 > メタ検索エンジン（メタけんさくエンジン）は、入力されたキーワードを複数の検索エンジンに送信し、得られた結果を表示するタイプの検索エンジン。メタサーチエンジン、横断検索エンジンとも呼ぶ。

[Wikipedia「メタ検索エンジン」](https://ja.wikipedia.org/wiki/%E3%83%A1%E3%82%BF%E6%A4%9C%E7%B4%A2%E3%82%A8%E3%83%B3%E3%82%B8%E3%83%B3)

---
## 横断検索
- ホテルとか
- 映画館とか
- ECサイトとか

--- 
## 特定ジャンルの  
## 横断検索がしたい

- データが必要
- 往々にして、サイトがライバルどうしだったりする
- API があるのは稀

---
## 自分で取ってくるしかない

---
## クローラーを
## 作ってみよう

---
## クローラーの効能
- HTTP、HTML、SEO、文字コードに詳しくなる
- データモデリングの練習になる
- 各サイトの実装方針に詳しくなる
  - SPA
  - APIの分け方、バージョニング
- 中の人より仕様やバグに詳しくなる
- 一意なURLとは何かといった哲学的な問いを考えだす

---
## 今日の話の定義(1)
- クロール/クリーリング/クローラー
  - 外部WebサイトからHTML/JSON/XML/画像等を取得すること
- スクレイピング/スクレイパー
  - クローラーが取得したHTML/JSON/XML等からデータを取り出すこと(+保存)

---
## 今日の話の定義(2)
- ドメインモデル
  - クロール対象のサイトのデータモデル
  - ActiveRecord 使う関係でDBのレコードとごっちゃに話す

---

○ ○ ○ ○ ○

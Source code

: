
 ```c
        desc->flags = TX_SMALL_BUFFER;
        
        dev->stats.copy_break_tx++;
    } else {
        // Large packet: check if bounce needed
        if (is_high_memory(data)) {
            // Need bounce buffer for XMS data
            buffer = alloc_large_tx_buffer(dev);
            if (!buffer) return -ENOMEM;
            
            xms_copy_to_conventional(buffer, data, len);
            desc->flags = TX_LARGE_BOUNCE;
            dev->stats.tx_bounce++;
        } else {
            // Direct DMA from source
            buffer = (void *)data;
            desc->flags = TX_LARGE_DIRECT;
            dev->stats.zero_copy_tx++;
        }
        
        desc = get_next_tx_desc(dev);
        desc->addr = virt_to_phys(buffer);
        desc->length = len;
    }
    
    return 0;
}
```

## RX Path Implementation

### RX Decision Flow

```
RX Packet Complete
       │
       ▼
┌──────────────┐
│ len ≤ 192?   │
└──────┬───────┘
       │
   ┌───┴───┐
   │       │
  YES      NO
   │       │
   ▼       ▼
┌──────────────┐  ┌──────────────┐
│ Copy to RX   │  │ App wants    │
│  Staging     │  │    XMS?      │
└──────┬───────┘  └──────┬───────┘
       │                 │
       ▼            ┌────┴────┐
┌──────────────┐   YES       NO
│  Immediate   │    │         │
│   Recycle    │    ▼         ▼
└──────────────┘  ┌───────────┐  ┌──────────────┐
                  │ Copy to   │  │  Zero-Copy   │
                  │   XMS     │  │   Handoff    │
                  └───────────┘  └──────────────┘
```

○ ○ ○ ○ ○

* Directions for this task:
Please reproduce the lines from the line with "## 自分で取ってくるしかない" to the line with "- クローラーが取得したHT", both ends included, exactly as they appear above.

* Response below:
## 自分で取ってくるしかない

---
## クローラーを
## 作ってみよう

---
## クローラーの効能
- HTTP、HTML、SEO、文字コードに詳しくなる
- データモデリングの練習になる
- 各サイトの実装方針に詳しくなる
  - SPA
  - APIの分け方、バージョニング
- 中の人より仕様やバグに詳しくなる
- 一意なURLとは何かといった哲学的な問いを考えだす

---
## 今日の話の定義(1)
- クロール/クリーリング/クローラー
  - 外部WebサイトからHTML/JSON/XML/画像等を取得すること
- スクレイピング/スクレイパー
  - クローラーが取得したHTML/JSON/XML等からデータを取り出すこと(+保存)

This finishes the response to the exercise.